Exercise objective
Scan the entries that follow and copy out every line containing "grundsätzlich".

Saved data entries
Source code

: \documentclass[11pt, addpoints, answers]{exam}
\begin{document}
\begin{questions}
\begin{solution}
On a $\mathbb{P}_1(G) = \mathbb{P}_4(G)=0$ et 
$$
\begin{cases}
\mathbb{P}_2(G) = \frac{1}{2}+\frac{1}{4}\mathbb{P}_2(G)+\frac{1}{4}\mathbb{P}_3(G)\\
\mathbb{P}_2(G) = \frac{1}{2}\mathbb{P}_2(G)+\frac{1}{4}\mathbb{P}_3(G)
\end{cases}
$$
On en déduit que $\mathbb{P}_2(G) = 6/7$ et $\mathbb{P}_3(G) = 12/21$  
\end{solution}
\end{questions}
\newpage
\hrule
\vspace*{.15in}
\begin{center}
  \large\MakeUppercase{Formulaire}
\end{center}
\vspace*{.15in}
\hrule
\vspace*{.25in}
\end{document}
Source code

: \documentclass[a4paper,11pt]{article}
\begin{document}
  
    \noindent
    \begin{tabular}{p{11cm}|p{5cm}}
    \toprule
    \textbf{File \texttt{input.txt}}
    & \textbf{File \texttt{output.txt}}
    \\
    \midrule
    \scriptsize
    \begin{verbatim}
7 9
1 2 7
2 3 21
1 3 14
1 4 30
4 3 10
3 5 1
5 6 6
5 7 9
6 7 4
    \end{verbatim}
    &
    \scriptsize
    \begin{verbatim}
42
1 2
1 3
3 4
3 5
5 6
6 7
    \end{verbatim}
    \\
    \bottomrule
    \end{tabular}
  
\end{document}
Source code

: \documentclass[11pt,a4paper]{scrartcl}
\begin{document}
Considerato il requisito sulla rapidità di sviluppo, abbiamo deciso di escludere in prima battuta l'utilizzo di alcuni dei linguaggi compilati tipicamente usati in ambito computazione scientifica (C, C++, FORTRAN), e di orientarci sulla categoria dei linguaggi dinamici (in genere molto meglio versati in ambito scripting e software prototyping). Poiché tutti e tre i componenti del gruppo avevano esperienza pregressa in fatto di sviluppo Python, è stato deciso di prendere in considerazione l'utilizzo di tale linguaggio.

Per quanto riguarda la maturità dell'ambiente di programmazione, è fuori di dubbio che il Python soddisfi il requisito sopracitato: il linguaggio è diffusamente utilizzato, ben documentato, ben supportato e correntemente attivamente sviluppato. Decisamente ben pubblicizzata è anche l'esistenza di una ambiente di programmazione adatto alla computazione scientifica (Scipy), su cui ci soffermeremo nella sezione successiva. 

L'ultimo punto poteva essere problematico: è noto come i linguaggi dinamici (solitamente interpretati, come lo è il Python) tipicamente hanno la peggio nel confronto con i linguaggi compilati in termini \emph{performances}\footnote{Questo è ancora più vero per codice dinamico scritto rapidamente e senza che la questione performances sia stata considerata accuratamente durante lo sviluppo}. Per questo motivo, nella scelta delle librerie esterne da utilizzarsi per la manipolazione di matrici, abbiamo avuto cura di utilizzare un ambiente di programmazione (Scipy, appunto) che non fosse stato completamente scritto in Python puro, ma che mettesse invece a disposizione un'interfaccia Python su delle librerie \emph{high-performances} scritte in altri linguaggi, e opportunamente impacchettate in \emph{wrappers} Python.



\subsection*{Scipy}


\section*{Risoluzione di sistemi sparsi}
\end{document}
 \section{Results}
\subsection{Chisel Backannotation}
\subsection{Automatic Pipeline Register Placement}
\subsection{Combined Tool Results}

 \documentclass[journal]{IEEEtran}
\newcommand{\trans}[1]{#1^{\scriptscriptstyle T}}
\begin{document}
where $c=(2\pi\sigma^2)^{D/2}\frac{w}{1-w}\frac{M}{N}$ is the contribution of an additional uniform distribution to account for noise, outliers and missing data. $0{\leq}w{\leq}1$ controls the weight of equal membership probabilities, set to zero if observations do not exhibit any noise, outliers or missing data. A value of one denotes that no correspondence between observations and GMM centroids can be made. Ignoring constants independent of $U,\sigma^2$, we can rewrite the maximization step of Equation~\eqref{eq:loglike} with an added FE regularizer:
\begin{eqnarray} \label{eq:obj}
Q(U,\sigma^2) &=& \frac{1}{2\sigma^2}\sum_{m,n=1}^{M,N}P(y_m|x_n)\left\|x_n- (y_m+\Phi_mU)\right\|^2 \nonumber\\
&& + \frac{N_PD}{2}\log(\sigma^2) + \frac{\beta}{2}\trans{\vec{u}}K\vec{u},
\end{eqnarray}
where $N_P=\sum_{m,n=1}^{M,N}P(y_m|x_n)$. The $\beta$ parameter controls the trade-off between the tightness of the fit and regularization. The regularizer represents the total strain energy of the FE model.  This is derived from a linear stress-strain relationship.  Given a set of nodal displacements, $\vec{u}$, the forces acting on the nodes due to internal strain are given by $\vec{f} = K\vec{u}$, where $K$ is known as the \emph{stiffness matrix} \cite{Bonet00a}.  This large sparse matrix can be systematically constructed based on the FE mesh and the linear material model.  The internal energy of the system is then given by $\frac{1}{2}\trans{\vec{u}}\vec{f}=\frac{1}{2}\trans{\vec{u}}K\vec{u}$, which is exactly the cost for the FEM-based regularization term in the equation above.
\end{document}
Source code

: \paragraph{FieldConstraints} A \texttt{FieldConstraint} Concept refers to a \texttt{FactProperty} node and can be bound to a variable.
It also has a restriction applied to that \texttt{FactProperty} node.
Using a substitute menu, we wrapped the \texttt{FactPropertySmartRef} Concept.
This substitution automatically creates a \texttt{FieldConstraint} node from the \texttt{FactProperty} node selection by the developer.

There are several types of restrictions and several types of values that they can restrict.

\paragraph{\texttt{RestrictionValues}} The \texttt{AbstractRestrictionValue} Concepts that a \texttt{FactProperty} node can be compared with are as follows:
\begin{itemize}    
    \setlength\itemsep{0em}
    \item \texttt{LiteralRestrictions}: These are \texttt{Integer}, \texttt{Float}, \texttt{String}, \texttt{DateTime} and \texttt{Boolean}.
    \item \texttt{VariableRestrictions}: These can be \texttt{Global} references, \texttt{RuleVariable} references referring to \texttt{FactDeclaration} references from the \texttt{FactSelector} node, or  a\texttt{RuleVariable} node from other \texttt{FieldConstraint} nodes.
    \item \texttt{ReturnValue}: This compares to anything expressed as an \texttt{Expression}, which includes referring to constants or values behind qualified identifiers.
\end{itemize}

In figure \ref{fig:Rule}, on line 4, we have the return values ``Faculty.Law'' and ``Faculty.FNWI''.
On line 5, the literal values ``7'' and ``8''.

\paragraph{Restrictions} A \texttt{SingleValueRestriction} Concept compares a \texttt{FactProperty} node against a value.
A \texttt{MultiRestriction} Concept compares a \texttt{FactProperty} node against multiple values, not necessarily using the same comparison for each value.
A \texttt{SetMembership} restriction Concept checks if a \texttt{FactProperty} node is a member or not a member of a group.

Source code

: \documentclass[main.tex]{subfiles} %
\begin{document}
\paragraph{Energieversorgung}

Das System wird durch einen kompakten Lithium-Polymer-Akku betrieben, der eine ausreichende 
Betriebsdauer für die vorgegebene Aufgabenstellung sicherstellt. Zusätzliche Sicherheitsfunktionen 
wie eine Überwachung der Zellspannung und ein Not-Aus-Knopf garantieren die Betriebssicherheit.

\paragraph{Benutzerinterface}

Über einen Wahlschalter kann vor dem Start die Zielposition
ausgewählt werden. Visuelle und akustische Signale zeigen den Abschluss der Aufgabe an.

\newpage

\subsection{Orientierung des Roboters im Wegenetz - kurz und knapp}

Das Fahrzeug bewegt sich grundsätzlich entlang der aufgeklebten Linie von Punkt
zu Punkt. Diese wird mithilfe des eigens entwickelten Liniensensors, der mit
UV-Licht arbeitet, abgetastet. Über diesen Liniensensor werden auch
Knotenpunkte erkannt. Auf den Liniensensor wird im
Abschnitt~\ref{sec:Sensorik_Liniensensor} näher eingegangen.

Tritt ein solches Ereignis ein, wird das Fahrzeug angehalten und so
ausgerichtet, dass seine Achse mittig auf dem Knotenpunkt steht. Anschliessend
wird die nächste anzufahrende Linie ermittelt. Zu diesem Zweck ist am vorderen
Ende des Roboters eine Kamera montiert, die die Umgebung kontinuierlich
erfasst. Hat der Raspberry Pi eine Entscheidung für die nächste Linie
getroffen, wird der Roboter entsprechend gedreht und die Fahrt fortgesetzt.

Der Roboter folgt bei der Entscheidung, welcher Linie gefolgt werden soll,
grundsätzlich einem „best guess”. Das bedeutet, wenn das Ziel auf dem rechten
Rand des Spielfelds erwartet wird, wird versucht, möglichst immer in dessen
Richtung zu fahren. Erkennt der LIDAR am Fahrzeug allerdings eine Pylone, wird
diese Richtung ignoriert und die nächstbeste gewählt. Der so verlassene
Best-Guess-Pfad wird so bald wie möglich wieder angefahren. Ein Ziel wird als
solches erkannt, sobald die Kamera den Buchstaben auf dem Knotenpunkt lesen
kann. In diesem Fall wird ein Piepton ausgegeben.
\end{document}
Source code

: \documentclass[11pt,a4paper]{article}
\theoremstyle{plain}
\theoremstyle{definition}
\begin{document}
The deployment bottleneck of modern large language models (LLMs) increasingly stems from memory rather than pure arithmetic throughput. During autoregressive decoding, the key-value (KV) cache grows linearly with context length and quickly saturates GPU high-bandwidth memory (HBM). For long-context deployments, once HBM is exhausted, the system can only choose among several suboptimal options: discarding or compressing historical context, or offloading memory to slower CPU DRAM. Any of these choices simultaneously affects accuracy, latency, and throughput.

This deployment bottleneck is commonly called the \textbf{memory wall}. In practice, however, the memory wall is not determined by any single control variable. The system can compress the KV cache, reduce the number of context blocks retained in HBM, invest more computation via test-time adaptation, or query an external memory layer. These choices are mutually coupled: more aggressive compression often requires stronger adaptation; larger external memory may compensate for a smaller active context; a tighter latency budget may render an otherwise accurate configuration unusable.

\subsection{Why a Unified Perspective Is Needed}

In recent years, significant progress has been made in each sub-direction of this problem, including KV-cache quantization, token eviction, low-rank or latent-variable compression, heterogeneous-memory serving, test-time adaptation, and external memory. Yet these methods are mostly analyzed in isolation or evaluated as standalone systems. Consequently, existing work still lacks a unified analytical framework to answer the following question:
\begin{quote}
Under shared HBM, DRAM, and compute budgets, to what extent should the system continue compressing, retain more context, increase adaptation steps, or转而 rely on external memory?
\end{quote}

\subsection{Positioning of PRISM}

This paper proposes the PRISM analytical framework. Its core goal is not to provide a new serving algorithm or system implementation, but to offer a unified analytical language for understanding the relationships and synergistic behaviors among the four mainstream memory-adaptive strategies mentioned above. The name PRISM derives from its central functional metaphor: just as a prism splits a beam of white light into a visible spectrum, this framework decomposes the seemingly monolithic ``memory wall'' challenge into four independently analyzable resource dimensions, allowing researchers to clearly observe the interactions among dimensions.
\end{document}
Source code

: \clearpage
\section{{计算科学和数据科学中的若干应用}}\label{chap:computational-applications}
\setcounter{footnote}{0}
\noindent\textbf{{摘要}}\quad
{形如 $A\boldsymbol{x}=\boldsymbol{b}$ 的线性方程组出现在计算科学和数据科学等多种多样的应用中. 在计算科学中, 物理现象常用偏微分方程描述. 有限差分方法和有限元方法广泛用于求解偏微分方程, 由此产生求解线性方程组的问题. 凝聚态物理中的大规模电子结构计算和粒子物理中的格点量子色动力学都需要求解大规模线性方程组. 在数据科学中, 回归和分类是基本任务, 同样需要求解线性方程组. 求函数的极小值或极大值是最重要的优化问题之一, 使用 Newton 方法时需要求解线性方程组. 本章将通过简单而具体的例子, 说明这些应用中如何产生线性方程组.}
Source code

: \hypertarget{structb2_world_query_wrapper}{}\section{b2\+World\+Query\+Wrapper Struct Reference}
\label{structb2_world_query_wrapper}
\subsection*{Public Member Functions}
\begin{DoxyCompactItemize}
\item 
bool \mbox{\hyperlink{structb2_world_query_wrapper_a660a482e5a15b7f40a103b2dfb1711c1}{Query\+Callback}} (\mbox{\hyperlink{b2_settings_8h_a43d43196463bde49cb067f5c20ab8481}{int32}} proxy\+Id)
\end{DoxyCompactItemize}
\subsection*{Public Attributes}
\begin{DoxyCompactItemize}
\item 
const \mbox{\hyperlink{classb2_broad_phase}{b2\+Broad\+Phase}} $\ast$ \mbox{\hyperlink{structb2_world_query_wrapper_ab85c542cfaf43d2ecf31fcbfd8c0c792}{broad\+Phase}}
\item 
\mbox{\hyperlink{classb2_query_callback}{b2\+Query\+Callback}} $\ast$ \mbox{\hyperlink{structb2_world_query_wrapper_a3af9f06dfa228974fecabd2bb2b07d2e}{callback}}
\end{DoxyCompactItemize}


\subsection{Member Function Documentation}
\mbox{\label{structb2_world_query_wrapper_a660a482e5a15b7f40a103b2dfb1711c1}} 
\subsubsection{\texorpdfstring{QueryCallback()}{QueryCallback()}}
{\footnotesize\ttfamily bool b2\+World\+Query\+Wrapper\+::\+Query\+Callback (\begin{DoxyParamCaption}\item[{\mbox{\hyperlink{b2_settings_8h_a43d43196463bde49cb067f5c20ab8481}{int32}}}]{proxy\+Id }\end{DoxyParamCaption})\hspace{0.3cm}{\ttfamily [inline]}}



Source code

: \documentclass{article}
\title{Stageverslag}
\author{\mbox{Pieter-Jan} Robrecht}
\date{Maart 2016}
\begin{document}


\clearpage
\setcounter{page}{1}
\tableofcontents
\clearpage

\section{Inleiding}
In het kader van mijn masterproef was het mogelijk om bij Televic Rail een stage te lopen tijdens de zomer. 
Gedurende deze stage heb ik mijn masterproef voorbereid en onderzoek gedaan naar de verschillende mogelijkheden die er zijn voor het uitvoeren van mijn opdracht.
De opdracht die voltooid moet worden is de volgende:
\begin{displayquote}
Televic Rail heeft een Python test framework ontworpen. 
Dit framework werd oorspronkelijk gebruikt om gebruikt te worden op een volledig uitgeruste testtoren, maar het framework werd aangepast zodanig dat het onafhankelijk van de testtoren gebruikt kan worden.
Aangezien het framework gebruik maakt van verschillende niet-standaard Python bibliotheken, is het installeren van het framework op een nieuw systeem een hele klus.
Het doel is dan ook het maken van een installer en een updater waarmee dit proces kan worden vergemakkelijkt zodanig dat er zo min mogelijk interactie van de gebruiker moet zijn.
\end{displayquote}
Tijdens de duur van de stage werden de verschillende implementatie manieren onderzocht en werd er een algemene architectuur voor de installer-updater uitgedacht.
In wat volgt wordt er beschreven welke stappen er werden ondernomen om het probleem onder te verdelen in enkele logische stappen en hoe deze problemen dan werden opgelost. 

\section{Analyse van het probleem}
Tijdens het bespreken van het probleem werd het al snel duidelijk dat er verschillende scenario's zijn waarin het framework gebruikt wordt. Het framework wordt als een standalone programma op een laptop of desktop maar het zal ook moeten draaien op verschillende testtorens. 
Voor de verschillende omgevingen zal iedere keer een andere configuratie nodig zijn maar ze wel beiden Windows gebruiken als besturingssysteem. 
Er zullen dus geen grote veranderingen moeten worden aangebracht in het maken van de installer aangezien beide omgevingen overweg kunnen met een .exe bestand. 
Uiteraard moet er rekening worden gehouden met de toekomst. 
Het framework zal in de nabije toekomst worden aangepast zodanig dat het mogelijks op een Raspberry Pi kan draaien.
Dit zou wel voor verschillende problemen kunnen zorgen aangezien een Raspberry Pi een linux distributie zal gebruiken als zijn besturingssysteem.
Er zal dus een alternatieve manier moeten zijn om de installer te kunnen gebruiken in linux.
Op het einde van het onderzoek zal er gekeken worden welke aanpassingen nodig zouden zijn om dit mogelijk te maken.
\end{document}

Exercise response
Das Fahrzeug bewegt sich grundsätzlich entlang der aufgeklebten Linie von Punkt
grundsätzlich einem „best guess”. Das bedeutet, wenn das Ziel auf dem rechten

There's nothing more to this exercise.